- [ABOUT THIS EXERCISE] "commitlintrc" appears in how many lines of the entries? State only the number.

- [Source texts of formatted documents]
○ ○ ○ ○

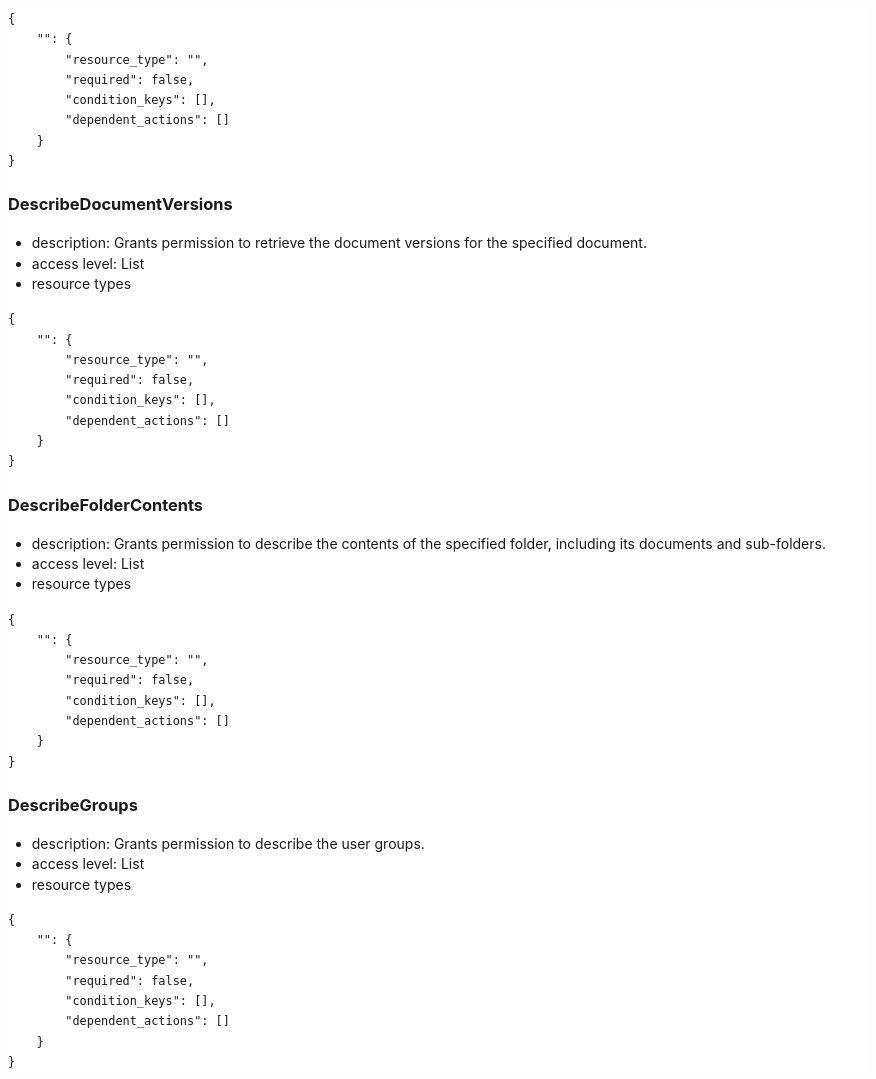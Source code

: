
 ```
{
    "": {
        "resource_type": "",
        "required": false,
        "condition_keys": [],
        "dependent_actions": []
    }
}
```

### DescribeDocumentVersions

- description: Grants permission to retrieve the document versions for the specified document.
- access level: List
- resource types

```
{
    "": {
        "resource_type": "",
        "required": false,
        "condition_keys": [],
        "dependent_actions": []
    }
}
```

### DescribeFolderContents

- description: Grants permission to describe the contents of the specified folder, including its documents and sub-folders.
- access level: List
- resource types

```
{
    "": {
        "resource_type": "",
        "required": false,
        "condition_keys": [],
        "dependent_actions": []
    }
}
```

### DescribeGroups

- description: Grants permission to describe the user groups.
- access level: List
- resource types

```
{
    "": {
        "resource_type": "",
        "required": false,
        "condition_keys": [],
        "dependent_actions": []
    }
}
```
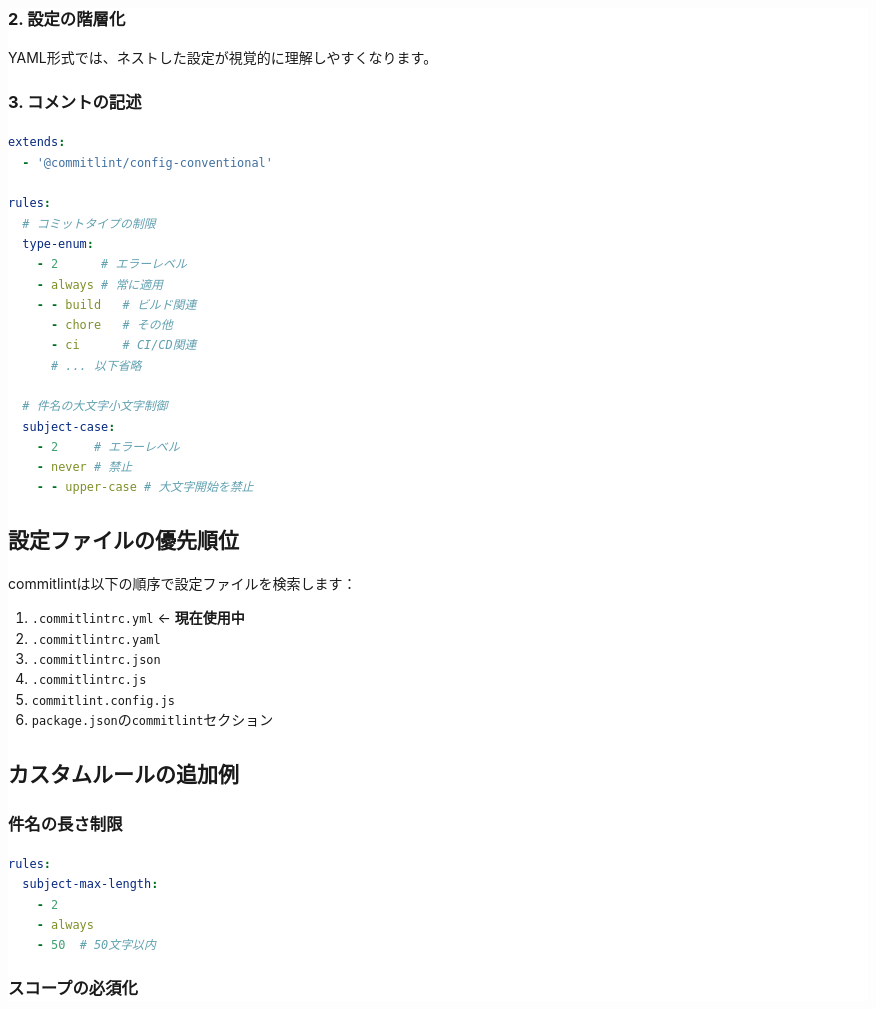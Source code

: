 ### 2. 設定の階層化

YAML形式では、ネストした設定が視覚的に理解しやすくなります。

### 3. コメントの記述

```yaml
extends:
  - '@commitlint/config-conventional'

rules:
  # コミットタイプの制限
  type-enum:
    - 2      # エラーレベル
    - always # 常に適用
    - - build   # ビルド関連
      - chore   # その他
      - ci      # CI/CD関連
      # ... 以下省略
  
  # 件名の大文字小文字制御
  subject-case:
    - 2     # エラーレベル
    - never # 禁止
    - - upper-case # 大文字開始を禁止
```

## 設定ファイルの優先順位

commitlintは以下の順序で設定ファイルを検索します：

1. `.commitlintrc.yml` ← **現在使用中**
2. `.commitlintrc.yaml`
3. `.commitlintrc.json`
4. `.commitlintrc.js`
5. `commitlint.config.js`
6. `package.json`の`commitlint`セクション

## カスタムルールの追加例

### 件名の長さ制限

```yaml
rules:
  subject-max-length:
    - 2
    - always
    - 50  # 50文字以内
```

### スコープの必須化
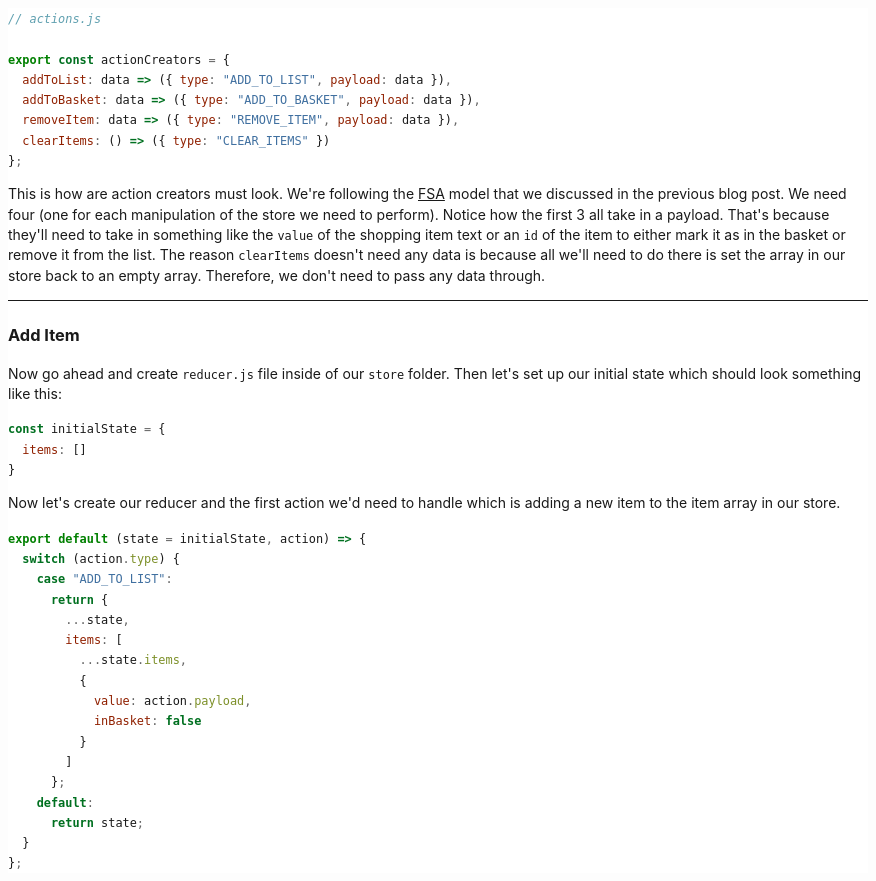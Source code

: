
 ```js
// actions.js

export const actionCreators = {
  addToList: data => ({ type: "ADD_TO_LIST", payload: data }),
  addToBasket: data => ({ type: "ADD_TO_BASKET", payload: data }),
  removeItem: data => ({ type: "REMOVE_ITEM", payload: data }),
  clearItems: () => ({ type: "CLEAR_ITEMS" })
};
```

This is how are action creators must look. We're following the [FSA](https://github.com/redux-utilities/flux-standard-action) model that we discussed in the previous blog post. We need four (one for each manipulation of the store we need to perform). Notice how the first 3 all take in a payload. That's because they'll need to take in something like the `value` of the shopping item text or an `id` of the item to either mark it as in the basket or remove it from the list. The reason `clearItems` doesn't need any data is because all we'll need to do there is set the array in our store back to an empty array. Therefore, we don't need to pass any data through.

--- 

### Add Item
Now go ahead and create `reducer.js` file inside of our `store` folder. Then let's set up our initial state which should look something like this:

```js
const initialState = {
  items: []
}
```

Now let's create our reducer and the first action we'd need to handle which is adding a new item to the item array in our store.

```js
export default (state = initialState, action) => {
  switch (action.type) {
    case "ADD_TO_LIST":
      return {
        ...state,
        items: [
          ...state.items,
          {            
            value: action.payload,
            inBasket: false
          }
        ]
      };
    default:
      return state;
  }
};
```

○ ○ ○ ○

- [OUTPUT] 4